So why the careful parsing of weapons to distinguish AR-15s from long guns and long guns from all guns and shootings from all deaths by violence? Why the focus on AR-15s or long guns in general when they are such a negligible percent of the tragedy? There is no good explanation. Possibly ignorance. Possibly simply that long guns look more dangerous. Hard to tell.

My point is that definitions are the critical lens by which the numbers are viewed.

Cannon is addressing a couple of fairly shocking incidents of misleading research that have come out in the past couple of weeks. One incident was uncovered by NPR of all news outlets.
In April of this year, which is to say two months after the tragedy at Stoneman High School in Parkland, Fla., and a month before the Santa Fe High School rampage in Texas, the U.S. Department of Education published a booklet stating that during the 2015-2016 academic year “nearly 240 schools in this country…reported at least 1 incident involving a school-related shooting.”

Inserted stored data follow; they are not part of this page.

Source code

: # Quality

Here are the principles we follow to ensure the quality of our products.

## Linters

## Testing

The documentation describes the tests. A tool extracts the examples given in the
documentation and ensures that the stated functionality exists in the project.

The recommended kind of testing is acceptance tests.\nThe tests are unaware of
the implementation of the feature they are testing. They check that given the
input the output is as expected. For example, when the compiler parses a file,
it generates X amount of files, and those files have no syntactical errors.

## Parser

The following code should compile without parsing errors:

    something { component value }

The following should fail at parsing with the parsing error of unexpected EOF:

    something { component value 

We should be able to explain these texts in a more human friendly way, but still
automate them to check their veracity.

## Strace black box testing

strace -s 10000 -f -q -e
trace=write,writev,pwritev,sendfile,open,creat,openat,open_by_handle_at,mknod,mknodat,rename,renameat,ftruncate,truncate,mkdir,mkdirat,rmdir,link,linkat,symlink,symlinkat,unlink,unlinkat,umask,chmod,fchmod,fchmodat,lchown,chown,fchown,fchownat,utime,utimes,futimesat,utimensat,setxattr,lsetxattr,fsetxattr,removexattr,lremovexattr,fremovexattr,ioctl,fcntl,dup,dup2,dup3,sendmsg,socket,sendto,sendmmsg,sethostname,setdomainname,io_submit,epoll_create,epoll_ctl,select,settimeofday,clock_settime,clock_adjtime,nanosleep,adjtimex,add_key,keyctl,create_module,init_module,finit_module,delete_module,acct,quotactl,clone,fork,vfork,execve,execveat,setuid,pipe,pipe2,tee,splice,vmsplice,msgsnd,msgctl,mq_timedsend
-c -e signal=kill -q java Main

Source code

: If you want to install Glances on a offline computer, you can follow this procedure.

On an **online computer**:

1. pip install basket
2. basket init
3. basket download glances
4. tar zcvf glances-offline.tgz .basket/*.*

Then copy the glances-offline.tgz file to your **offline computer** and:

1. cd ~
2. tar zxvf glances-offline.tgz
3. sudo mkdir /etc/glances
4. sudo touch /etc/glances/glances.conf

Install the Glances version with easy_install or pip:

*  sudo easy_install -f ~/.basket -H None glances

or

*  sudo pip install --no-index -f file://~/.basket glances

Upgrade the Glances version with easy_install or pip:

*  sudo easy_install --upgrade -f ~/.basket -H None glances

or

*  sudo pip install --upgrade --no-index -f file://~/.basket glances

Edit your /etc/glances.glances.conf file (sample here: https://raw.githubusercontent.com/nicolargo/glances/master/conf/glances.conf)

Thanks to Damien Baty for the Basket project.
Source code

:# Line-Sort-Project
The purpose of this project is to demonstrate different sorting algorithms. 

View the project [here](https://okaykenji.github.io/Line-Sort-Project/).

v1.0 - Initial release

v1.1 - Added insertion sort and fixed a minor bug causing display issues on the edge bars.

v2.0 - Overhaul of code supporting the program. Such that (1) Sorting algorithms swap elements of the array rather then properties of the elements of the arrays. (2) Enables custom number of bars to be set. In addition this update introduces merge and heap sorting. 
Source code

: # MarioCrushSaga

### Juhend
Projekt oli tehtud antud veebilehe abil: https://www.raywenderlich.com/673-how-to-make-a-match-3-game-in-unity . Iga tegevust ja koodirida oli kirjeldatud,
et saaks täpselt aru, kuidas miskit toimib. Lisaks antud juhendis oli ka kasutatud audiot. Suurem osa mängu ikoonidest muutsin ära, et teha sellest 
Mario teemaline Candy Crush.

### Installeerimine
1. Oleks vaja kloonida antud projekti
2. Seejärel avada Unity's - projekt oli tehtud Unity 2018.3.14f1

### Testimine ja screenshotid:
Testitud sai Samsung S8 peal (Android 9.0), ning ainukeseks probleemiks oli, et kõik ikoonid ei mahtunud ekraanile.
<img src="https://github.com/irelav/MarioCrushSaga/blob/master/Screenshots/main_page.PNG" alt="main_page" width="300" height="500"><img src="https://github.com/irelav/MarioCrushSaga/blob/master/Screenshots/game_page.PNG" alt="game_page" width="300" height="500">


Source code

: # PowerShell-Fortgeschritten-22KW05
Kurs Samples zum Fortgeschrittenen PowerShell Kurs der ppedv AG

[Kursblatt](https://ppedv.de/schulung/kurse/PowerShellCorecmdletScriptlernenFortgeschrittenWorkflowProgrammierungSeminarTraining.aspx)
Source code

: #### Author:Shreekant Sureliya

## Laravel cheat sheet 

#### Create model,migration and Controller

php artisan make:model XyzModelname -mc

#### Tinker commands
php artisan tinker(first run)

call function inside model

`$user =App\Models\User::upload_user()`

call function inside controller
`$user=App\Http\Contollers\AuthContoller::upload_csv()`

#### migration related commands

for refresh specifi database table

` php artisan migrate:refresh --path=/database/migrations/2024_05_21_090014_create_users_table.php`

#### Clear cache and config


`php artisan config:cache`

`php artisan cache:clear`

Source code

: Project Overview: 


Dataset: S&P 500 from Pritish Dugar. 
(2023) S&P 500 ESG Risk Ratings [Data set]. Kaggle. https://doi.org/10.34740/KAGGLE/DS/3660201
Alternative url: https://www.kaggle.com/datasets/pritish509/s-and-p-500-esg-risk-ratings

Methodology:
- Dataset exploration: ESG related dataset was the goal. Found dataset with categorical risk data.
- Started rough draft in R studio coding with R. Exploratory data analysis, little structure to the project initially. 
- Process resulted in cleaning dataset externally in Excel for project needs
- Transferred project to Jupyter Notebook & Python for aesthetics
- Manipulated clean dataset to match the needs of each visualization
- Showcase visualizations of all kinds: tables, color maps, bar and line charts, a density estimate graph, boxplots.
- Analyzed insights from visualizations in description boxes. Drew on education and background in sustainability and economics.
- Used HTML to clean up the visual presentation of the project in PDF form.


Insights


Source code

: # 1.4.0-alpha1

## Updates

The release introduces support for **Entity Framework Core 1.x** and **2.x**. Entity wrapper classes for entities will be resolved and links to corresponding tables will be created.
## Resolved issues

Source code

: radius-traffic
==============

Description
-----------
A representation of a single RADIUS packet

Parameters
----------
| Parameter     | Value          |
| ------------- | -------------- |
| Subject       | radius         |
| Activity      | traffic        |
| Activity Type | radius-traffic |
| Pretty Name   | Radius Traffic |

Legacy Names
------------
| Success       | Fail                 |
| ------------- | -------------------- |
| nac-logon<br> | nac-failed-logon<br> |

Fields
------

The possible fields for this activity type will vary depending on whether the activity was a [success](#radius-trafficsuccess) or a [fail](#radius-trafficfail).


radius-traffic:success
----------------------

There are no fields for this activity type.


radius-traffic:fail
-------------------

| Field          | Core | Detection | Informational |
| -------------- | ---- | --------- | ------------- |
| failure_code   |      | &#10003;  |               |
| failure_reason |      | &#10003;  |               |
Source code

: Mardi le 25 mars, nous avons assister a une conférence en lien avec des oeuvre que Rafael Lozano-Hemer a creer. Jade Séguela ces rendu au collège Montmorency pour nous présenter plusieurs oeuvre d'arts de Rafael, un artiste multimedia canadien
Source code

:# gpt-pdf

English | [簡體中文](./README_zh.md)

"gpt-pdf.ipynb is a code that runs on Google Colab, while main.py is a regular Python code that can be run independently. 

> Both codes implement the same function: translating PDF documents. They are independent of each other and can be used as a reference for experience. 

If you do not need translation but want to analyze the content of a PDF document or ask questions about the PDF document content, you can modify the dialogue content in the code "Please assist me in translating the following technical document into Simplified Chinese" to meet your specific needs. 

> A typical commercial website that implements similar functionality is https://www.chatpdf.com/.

Here was a truly shocking number. It was so high that National Public Radio attempted to contact each one of them. The results? NPR could confirm exactly 11 school shootings. Two-thirds of the schools they called reported definitively that they’d had no such incident. The federal government’s figure is bogus.
When that DOE report was issued in April, it received a lot of publicity and immediately was entered as a new fact in the debate about guns and school shootings. With dozens of mainstream media outlets, why did it take a third of a year before anyone questioned the "fact"? When 160 of the 240 schools affirmatively confirm that there were no such claimed incidents, it becomes hard to see how this was research rather than something more sinister. This is made up information, not misreported information.

The greater substance of Cannon's article is about an even more egregious news failure.
Three years ago, which means it was before the mass murders at the Pulse nightclub in Orlando and First Baptist Church of Sutherland Springs -- but after Sandy Hook Elementary and Fort Hood -- a University of Alabama professor sought to answer a chilling public policy question: Do countries other than the U.S. experience anything approaching America’s mayhem at the hands of shooters who randomly slaughter people in public places?

The researcher’s name is Adam Lankford, and his answer was unequivocal. No, it only happens here, he proclaimed in a much-quoted 2016 academic paper. America, he said, stands alone. From 1966 to 2012, he documented 90 mass shootings in the United States. In the rest of the world combined – Lankford said he canvassed 171 other nations – there were 202 mass shooters, meaning that the overwhelming number of nations had, on average, one mass killing.

It also meant that the United States, with less than 5 percent of the world’s population, had 31 percent of all the mass shootings.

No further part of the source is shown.